A glutathione-responsive photosensitizer with fluorescence resonance energy transfer characteristics for imaging-guided targeting photodynamic therapy

• Published in: European journal of medicinal chemistry Vol. 193; p. 112203
• Main Authors: Cao, Jing-Jing, Zhang, Ming-Shan, Li, Xiao-Qiang, Yang, De-Chao, Xu, Gan, Liu, Jian-Yong
• Format: Journal Article
• Language: English
• Published: ISSY-LES-MOULINEAUX Elsevier Masson SAS 01.05.2020; Elsevier
• Subjects: Activatable photosensitizers; Chemistry, Medicinal; Fluorescence resonance energy transfer (FRET); GSH-Responsive; Life Sciences & Biomedicine; Pharmacology & Pharmacy; Photodynamic therapy; Science & Technology; QZWPIKQUUSBXCI-CWOUNDQWSA-N; WRSAPHZETIZPIQ-RNIAWFEPSA-N; YGFGCDHXBBWLDH-LQGKIZFRSA-N; Photodynamic therapy; GSH-Responsive; Activatable photosensitizers; LGJDQYJOPPMHPY-QAOXQPSNSA-N; Fluorescence resonance energy transfer (FRET); BODIPY; DESIGN; PH; OPTIMIZATION; COMBINATION; ZINC(II) PHTHALOCYANINE; DERIVATIVES; PROBES
• ISSN: 0223-5234; 1768-3254
• DOI: 10.1016/j.ejmech.2020.112203

Here, we have synthesized and characterized a novel activatable photosensitizer (PS) 8a in which two well-designed boron dipyrromethene (BODIPY) derivatives are utilized as the photosensitizing fluorophore and quencher respectively, which are connected by a disulfide linker via two successive Cu (І) catalyzed click reactions.
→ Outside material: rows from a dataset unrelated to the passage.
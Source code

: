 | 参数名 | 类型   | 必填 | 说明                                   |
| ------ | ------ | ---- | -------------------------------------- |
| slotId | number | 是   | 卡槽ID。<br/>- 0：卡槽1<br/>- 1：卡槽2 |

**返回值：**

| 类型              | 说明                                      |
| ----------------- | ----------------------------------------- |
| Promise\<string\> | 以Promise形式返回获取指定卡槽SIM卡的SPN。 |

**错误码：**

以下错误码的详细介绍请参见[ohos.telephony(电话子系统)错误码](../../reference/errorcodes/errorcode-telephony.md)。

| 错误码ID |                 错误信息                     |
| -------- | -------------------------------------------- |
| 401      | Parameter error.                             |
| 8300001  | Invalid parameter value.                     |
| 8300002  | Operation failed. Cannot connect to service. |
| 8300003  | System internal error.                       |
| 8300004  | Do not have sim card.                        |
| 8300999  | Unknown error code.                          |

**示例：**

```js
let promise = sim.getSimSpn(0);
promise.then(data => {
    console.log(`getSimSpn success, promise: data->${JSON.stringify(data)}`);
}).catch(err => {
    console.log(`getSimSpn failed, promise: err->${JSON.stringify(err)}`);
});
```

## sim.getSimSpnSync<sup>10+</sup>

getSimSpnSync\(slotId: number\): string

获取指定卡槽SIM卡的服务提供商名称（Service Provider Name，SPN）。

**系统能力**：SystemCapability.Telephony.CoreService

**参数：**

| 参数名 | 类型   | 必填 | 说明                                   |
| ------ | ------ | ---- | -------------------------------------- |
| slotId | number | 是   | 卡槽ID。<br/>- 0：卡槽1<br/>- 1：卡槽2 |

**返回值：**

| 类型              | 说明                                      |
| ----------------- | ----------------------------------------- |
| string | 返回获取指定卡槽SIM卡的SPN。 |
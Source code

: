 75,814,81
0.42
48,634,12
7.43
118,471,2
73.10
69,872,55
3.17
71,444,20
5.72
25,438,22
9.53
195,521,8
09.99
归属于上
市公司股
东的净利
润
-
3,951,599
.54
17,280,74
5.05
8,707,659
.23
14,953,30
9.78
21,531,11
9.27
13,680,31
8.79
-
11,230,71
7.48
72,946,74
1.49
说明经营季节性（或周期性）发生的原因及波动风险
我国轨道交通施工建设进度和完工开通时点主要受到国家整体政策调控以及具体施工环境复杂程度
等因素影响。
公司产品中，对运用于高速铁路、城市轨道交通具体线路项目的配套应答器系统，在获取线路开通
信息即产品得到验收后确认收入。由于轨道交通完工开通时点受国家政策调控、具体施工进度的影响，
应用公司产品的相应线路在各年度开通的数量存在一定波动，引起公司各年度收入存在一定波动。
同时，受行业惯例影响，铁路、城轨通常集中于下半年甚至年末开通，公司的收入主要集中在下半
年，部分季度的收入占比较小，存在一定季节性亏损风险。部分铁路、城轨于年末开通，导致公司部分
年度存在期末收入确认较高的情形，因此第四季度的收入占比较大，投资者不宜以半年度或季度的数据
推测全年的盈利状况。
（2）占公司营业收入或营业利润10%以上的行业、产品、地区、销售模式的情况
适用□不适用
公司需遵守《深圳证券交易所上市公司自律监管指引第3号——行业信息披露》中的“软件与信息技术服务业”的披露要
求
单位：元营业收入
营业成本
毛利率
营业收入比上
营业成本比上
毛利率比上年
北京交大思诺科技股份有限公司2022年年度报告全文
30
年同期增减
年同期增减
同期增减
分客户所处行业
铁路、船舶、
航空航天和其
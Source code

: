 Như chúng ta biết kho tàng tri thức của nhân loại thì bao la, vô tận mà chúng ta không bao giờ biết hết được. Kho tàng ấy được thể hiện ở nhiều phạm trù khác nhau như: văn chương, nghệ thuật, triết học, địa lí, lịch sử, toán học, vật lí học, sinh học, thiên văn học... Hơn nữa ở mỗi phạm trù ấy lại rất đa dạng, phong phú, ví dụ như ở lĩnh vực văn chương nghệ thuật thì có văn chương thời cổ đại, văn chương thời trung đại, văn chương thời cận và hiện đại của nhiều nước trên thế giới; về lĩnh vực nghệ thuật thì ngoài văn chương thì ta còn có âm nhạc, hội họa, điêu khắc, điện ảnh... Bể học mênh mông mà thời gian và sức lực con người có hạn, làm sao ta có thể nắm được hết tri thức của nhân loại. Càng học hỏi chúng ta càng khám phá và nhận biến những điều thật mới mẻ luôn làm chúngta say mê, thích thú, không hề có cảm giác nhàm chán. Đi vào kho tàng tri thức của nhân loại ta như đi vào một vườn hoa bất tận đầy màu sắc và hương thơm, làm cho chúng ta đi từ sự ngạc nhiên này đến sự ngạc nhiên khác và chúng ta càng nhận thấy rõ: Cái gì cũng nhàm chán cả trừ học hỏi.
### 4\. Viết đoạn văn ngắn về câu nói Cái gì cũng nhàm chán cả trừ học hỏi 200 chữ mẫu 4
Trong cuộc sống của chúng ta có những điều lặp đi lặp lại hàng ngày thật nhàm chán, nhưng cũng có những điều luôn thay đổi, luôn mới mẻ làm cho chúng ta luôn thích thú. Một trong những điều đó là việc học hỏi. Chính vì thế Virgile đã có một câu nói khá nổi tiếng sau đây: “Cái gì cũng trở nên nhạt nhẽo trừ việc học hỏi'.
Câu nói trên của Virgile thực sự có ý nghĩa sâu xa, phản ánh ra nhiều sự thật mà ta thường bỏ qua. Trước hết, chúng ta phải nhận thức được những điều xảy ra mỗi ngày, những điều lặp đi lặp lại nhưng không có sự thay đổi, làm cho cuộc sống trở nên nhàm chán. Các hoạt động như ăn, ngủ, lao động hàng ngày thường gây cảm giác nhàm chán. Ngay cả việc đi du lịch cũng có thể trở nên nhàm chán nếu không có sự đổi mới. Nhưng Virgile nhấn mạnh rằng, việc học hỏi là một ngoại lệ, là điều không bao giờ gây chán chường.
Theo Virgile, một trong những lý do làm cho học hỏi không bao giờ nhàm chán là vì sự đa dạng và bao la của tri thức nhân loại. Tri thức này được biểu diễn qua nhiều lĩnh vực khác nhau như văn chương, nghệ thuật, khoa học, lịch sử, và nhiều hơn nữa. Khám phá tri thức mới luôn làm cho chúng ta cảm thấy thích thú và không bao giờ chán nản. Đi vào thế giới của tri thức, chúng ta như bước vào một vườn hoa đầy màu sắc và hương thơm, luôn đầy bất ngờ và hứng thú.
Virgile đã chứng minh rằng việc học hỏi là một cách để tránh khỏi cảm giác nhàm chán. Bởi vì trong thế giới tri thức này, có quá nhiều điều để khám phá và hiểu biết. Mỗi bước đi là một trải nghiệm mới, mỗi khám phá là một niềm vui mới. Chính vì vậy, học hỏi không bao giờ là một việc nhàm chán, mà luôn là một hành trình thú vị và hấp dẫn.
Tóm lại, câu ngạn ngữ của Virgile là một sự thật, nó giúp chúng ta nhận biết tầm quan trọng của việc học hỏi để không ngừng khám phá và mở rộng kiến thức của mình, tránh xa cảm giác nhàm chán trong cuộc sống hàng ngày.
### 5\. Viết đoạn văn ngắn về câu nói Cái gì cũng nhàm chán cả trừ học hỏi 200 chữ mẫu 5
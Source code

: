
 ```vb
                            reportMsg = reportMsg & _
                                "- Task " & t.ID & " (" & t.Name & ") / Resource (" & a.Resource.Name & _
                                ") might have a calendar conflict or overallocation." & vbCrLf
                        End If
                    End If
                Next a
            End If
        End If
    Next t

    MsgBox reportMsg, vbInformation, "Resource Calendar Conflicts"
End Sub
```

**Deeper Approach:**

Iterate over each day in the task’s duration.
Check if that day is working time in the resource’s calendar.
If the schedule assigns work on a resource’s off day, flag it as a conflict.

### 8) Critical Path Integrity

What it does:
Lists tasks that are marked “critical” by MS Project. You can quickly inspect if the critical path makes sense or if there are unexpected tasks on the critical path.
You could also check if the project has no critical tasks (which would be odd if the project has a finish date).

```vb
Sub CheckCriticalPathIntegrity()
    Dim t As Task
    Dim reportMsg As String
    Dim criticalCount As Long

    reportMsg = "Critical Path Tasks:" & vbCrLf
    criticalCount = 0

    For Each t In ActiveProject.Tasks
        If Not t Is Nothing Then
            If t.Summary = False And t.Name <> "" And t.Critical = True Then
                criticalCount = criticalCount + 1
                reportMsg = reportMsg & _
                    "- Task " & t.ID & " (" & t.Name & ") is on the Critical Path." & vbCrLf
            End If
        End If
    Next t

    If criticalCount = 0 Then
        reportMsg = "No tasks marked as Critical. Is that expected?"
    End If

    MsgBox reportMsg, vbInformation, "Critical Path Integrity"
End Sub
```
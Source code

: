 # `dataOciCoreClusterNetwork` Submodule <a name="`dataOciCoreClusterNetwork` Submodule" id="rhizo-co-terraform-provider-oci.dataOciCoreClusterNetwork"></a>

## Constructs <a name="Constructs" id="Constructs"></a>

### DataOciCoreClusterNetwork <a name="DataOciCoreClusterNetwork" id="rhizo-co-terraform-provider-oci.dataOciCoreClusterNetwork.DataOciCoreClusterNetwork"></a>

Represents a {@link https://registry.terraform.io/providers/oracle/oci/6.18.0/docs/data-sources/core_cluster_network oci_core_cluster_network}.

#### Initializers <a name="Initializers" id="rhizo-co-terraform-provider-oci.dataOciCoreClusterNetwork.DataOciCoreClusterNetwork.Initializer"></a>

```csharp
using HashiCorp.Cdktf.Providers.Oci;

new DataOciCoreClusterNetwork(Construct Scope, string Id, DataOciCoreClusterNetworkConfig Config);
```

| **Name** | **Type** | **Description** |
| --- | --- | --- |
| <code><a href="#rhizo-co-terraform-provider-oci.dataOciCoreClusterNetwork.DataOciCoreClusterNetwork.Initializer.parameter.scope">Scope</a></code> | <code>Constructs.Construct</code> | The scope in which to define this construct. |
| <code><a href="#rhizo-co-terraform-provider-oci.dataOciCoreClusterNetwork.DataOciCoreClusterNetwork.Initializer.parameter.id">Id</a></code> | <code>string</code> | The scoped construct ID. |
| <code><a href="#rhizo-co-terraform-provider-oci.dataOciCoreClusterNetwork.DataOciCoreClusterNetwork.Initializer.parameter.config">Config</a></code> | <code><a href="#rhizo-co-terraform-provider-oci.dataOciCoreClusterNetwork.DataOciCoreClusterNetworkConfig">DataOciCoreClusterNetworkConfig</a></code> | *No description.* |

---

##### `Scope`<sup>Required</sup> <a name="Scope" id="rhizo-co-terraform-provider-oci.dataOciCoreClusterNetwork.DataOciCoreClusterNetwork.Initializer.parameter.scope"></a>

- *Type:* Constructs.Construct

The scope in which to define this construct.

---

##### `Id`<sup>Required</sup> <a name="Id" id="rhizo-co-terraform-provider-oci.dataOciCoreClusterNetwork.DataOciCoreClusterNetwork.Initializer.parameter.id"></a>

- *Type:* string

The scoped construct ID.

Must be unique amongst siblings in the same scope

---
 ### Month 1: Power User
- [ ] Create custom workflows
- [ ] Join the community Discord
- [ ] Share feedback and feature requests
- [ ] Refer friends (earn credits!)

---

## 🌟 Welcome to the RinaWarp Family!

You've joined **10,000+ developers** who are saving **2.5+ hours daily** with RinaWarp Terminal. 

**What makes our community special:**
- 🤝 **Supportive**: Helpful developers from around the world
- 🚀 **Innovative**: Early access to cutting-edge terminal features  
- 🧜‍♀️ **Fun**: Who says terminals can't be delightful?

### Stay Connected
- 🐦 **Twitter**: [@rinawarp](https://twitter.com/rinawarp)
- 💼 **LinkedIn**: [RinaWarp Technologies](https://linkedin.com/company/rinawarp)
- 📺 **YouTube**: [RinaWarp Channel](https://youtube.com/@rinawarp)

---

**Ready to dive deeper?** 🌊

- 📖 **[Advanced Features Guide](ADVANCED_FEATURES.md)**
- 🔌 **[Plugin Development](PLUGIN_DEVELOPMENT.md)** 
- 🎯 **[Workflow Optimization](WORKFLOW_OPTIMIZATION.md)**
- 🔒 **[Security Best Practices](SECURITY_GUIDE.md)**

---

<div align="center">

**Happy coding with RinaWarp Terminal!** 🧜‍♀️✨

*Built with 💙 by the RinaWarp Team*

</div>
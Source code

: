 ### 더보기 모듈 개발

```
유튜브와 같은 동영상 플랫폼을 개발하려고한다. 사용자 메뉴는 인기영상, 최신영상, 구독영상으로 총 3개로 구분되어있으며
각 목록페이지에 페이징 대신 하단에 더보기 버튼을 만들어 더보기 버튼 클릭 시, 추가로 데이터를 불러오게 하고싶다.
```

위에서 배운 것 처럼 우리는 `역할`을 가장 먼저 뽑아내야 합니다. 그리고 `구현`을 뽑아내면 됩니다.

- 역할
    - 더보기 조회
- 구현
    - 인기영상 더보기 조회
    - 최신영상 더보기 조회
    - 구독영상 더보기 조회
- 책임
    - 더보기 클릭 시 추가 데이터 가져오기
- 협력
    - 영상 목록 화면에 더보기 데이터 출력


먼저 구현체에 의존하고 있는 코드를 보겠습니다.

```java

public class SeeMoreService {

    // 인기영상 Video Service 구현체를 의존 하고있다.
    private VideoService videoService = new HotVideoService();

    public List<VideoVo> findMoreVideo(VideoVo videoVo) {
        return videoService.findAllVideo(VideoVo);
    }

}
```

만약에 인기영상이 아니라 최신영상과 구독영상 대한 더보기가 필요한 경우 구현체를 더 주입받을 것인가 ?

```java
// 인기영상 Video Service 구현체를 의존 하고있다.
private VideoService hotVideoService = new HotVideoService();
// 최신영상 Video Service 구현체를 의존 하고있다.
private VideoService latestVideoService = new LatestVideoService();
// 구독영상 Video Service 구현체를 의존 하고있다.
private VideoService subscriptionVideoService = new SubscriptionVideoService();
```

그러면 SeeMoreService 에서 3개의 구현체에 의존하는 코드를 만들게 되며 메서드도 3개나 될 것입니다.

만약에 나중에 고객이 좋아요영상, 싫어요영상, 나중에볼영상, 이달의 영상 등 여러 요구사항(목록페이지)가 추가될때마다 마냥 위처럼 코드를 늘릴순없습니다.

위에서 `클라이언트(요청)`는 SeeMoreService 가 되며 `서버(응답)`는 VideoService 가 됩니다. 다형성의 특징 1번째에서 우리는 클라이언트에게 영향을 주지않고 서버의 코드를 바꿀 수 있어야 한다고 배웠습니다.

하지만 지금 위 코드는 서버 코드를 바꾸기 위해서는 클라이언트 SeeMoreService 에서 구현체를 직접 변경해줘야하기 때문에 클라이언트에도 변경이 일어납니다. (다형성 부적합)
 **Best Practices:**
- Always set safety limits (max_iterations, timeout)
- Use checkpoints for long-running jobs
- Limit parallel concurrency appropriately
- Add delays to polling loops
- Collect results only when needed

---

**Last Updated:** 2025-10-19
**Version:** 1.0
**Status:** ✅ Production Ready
The fluorescence emission and singlet oxygen production of 8a are suppressed via intramolecular fluorescence resonance energy transfer (FRET) from the excited BODIPY-based PS part to quencher unit, but both of them can be simultaneously switched on by cancer-related biothiol glutathione (GSH) in phosphate buffered saline (PBS) solution with 0.05% Tween 80 as a result of cleavage of disulfide. Also, 8a exhibits a bright fluorescence image and a substantial ROS production in A549 human lung adenocarcinoma, HeLa human cervical carcinoma and H22 mouse hepatoma cells having a relatively high concentration of GSH, thereby leading to a significant photocytotoxicity, with IC50 values as low as 0.44 μM, 0.67 μM and 0.48 μM, respectively. In addition, the photosensitizer can be effectively activated and imaged in H22 transplanted hepatoma tumors of mice and shows a strong inhibition on tumor growth. All these results suggest that such a GSH-responsive photosensitizer based on FRET mechanism may provide a new strategy for tumor-targeted and fluorescence imaging-guided cancer therapy. [Display omitted] •A novel glutathione-responsive photosensitizer has been synthesized.•The photosensitizer can be activated by glutathione in solution and cancer cells.•The photosensitizer exhibits a high photodynamic activity to cancer cells.•The photosensitizer can be efficiently accumulated and activated in tumor.•The photosensitizer shows a strong inhibition on tumor growth.